YOUR ASSIGNMENT » Work through the entries below and show every line in which "links" is found.

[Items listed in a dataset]
====
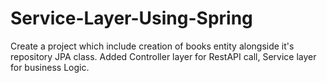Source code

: # Service-Layer-Using-Spring
Create a project which include creation of books entity alongside it's repository JPA class. Added Controller layer for RestAPI call, Service layer for business Logic.
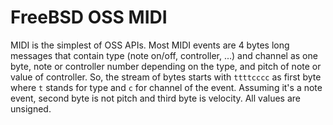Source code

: # FreeBSD OSS MIDI

MIDI is the simplest of OSS APIs. Most MIDI events are 4 bytes long messages
that contain type (note on/off, controller, ...) and channel as one byte, 
note or controller number depending on the type, and pitch of note or value 
of controller. So, the stream of bytes starts with `ttttcccc` as first byte 
where `t` stands for type and `c` for channel of the event. Assuming it's a 
note event, second byte is not pitch and third byte is velocity. All values
are unsigned.
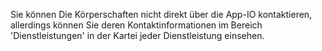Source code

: Sie können Die Körperschaften nicht direkt über die App-IO kontaktieren, allerdings können Sie deren Kontaktinformationen im Bereich 'Dienstleistungen' in der Kartei jeder Dienstleistung einsehen.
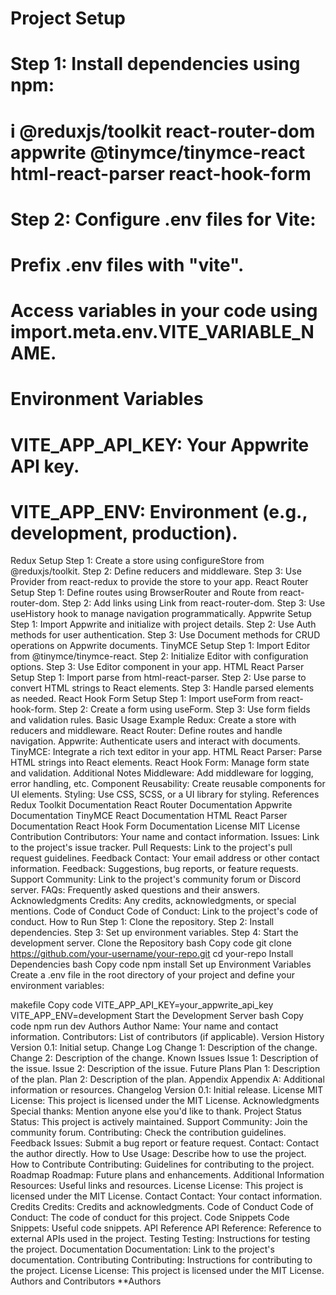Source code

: # Project Setup
# Step 1: Install dependencies using npm:

# 
#  i @reduxjs/toolkit react-router-dom appwrite @tinymce/tinymce-react html-react-parser react-hook-form
 # Step 2: Configure .env files for Vite:

 # Prefix .env files with "vite".
# Access variables in your code using import.meta.env.VITE_VARIABLE_NAME.
# Environment Variables
# VITE_APP_API_KEY: Your Appwrite API key.
# VITE_APP_ENV: Environment (e.g., development, production).
Redux Setup
Step 1: Create a store using configureStore from @reduxjs/toolkit.
Step 2: Define reducers and middleware.
Step 3: Use Provider from react-redux to provide the store to your app.
React Router Setup
Step 1: Define routes using BrowserRouter and Route from react-router-dom.
Step 2: Add links using Link from react-router-dom.
Step 3: Use useHistory hook to manage navigation programmatically.
Appwrite Setup
Step 1: Import Appwrite and initialize with project details.
Step 2: Use Auth methods for user authentication.
Step 3: Use Document methods for CRUD operations on Appwrite documents.
TinyMCE Setup
Step 1: Import Editor from @tinymce/tinymce-react.
Step 2: Initialize Editor with configuration options.
Step 3: Use Editor component in your app.
HTML React Parser Setup
Step 1: Import parse from html-react-parser.
Step 2: Use parse to convert HTML strings to React elements.
Step 3: Handle parsed elements as needed.
React Hook Form Setup
Step 1: Import useForm from react-hook-form.
Step 2: Create a form using useForm.
Step 3: Use form fields and validation rules.
Basic Usage Example
Redux: Create a store with reducers and middleware.
React Router: Define routes and handle navigation.
Appwrite: Authenticate users and interact with documents.
TinyMCE: Integrate a rich text editor in your app.
HTML React Parser: Parse HTML strings into React elements.
React Hook Form: Manage form state and validation.
Additional Notes
Middleware: Add middleware for logging, error handling, etc.
Component Reusability: Create reusable components for UI elements.
Styling: Use CSS, SCSS, or a UI library for styling.
References
Redux Toolkit Documentation
React Router Documentation
Appwrite Documentation
TinyMCE React Documentation
HTML React Parser Documentation
React Hook Form Documentation
License
MIT License
Contribution
Contributors: Your name and contact information.
Issues: Link to the project's issue tracker.
Pull Requests: Link to the project's pull request guidelines.
Feedback
Contact: Your email address or other contact information.
Feedback: Suggestions, bug reports, or feature requests.
Support
Community: Link to the project's community forum or Discord server.
FAQs: Frequently asked questions and their answers.
Acknowledgments
Credits: Any credits, acknowledgments, or special mentions.
Code of Conduct
Code of Conduct: Link to the project's code of conduct.
How to Run
Step 1: Clone the repository.
Step 2: Install dependencies.
Step 3: Set up environment variables.
Step 4: Start the development server.
Clone the Repository
bash
Copy code
git clone https://github.com/your-username/your-repo.git
cd your-repo
Install Dependencies
bash
Copy code
npm install
Set up Environment Variables
Create a .env file in the root directory of your project and define your environment variables:

makefile
Copy code
VITE_APP_API_KEY=your_appwrite_api_key
VITE_APP_ENV=development
Start the Development Server
bash
Copy code
npm run dev
Authors
Author Name: Your name and contact information.
Contributors: List of contributors (if applicable).
Version History
Version 0.1: Initial setup.
Change Log
Change 1: Description of the change.
Change 2: Description of the change.
Known Issues
Issue 1: Description of the issue.
Issue 2: Description of the issue.
Future Plans
Plan 1: Description of the plan.
Plan 2: Description of the plan.
Appendix
Appendix A: Additional information or resources.
Changelog
Version 0.1: Initial release.
License
MIT License: This project is licensed under the MIT License.
Acknowledgments
Special thanks: Mention anyone else you'd like to thank.
Project Status
Status: This project is actively maintained.
Support
Community: Join the community forum.
Contributing: Check the contribution guidelines.
Feedback
Issues: Submit a bug report or feature request.
Contact: Contact the author directly.
How to Use
Usage: Describe how to use the project.
How to Contribute
Contributing: Guidelines for contributing to the project.
Roadmap
Roadmap: Future plans and enhancements.
Additional Information
Resources: Useful links and resources.
License
License: This project is licensed under the MIT License.
Contact
Contact: Your contact information.
Credits
Credits: Credits and acknowledgments.
Code of Conduct
Code of Conduct: The code of conduct for this project.
Code Snippets
Code Snippets: Useful code snippets.
API Reference
API Reference: Reference to external APIs used in the project.
Testing
Testing: Instructions for testing the project.
Documentation
Documentation: Link to the project's documentation.
Contributing
Contributing: Instructions for contributing to the project.
License
License: This project is licensed under the MIT License.
Authors and Contributors
**Authors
====
WRITTEN REPLY »
Step 2: Add links using Link from react-router-dom.
Resources: Useful links and resources.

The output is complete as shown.